5. The Effect of Noise on the Solutions of S-FS-CNSE

Understanding the influence of noise on wave propagation is a critical issue. Even though deterministic models are frequently used to illustrate propagation, in many cases, randomness should be addressed. It has the potential to significantly modify qualitative behavior and result in new properties. Therefore, in this section, we address the effect of the stochastic term on the exact solutions of the S-FS-CNSE (1).

First, let us fix the parameters $k_1=\delta =\frac{1}{{\sigma }_x}$ and $k_2=-1$. We present some of graphs for different value of $\rho$ (noise intensity). We utilize the MATLAB program to plot the solution ${\phi }_3(t,x)$ and ${\phi }_5(t,x)$ defined in Equations (11) and (13), respectively, as follows.

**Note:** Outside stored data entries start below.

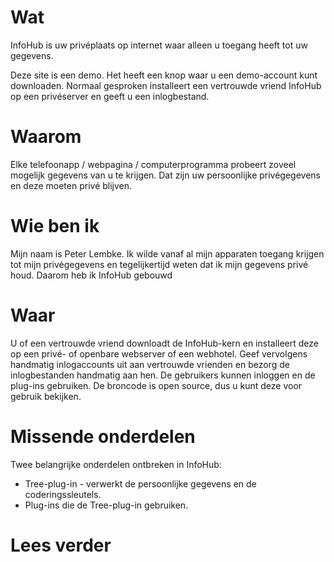 # Wat

InfoHub is uw privéplaats op internet waar alleen u toegang heeft tot uw gegevens.

Deze site is een demo. Het heeft een knop waar u een demo-account kunt downloaden. Normaal gesproken installeert een vertrouwde vriend InfoHub op een privéserver en geeft u een inlogbestand.

# Waarom

Elke telefoonapp / webpagina / computerprogramma probeert zoveel mogelijk gegevens van u te krijgen. Dat zijn uw persoonlijke privégegevens en deze moeten privé blijven.

# Wie ben ik

Mijn naam is Peter Lembke. Ik wilde vanaf al mijn apparaten toegang krijgen tot mijn privégegevens en tegelijkertijd weten dat ik mijn gegevens privé houd. Daarom heb ik InfoHub gebouwd

# Waar

U of een vertrouwde vriend downloadt de InfoHub-kern en installeert deze op een privé- of openbare webserver of een webhotel. Geef vervolgens handmatig inlogaccounts uit aan vertrouwde vrienden en bezorg de inlogbestanden handmatig aan hen. De gebruikers kunnen inloggen en de plug-ins gebruiken. De broncode is open source, dus u kunt deze voor gebruik bekijken.

# Missende onderdelen

Twee belangrijke onderdelen ontbreken in InfoHub:

* Tree-plug-in - verwerkt de persoonlijke gegevens en de coderingssleutels.
* Plug-ins die de Tree-plug-in gebruiken.

# Lees verder
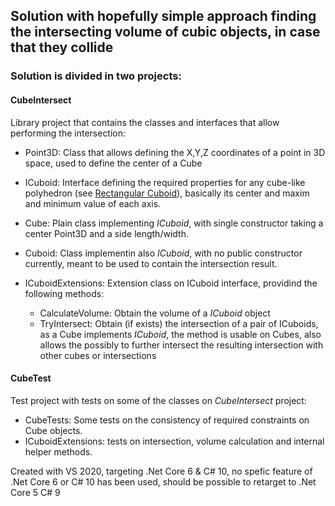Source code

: ## Solution with hopefully simple approach finding the intersecting volume of cubic objects, in case that they collide

### Solution is divided in two projects:
#### **CubeIntersect**
Library project that contains the classes and interfaces that allow performing the intersection:

* Point3D: Class that allows defining the X,Y,Z coordinates of a point in 3D space, used to define the center of a Cube

* ICuboid: Interface defining the required properties for any cube-like polyhedron (see [Rectangular Cuboid](https://en.wikipedia.org/wiki/Cuboid)), basically its center and maxim and minimum value of each axis. 

* Cube: Plain class implementing *ICuboid*, with single constructor taking a center Point3D and a side length/width.

* Cuboid: Class implementin also *ICuboid*, with no public constructor currently, meant to be used to contain the intersection result.

* ICuboidExtensions: Extension class on ICuboid interface, providind the following methods:
    * CalculateVolume: Obtain the volume of a *ICuboid* object
    * TryIntersect: Obtain (if exists) the intersection of a pair of ICuboids,
as a Cube implements *ICuboid*, the method is usable on Cubes, also allows the possibly to further intersect the resulting intersection with other cubes or intersections

#### **CubeTest** 
Test project with tests on some of the classes on *CubeIntersect* project:

* CubeTests: Some tests on the consistency of required constraints on Cube objects.
* ICuboidExtensions: tests on intersection, volume calculation and internal helper methods.

Created with VS 2020, targeting .Net Core 6 & C# 10, no spefic feature of .Net Core 6 or C# 10 has been used, should be possible to retarget to .Net Core 5 C# 9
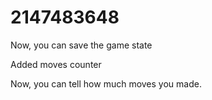 # 2147483648
Now, you can save the game state

Added moves counter

Now, you can tell how much moves you made.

In Figure 1, Figure 2, Figure 3 and Figure 4: When the noise intensity is equal to zero, the surface becomes less flat, as seen in the first graph in the tables. However, when noise emerges and the intensity of the noise increases ($\rho =1,2,3$), the surface becomes more planar after minor transitioning behaviors. This indicates that the solutions are stable due to the effect of the stochastic term.

6. Conclusions

In this article, we obtained different exact solutions of the stochastic fractional-space Chiral nonlinear Schrödinger equation (Equation (1)) by using the Riccati equation method. We were able to obtain several dark and bright soliton solutions for this equation. These forms of solutions can be used to explain a wide range of exciting and difficult scientific phenomena. Moreover, we utilized the MATLAB program to create some graphical representations to discuss the impact of the stochastic term on the exact solutions of the S-FS-CNSE (1). Finally, we noticed that the proposed method is a simple and beautiful mathematical technique that gives important results when applied to several types of nonlinear models.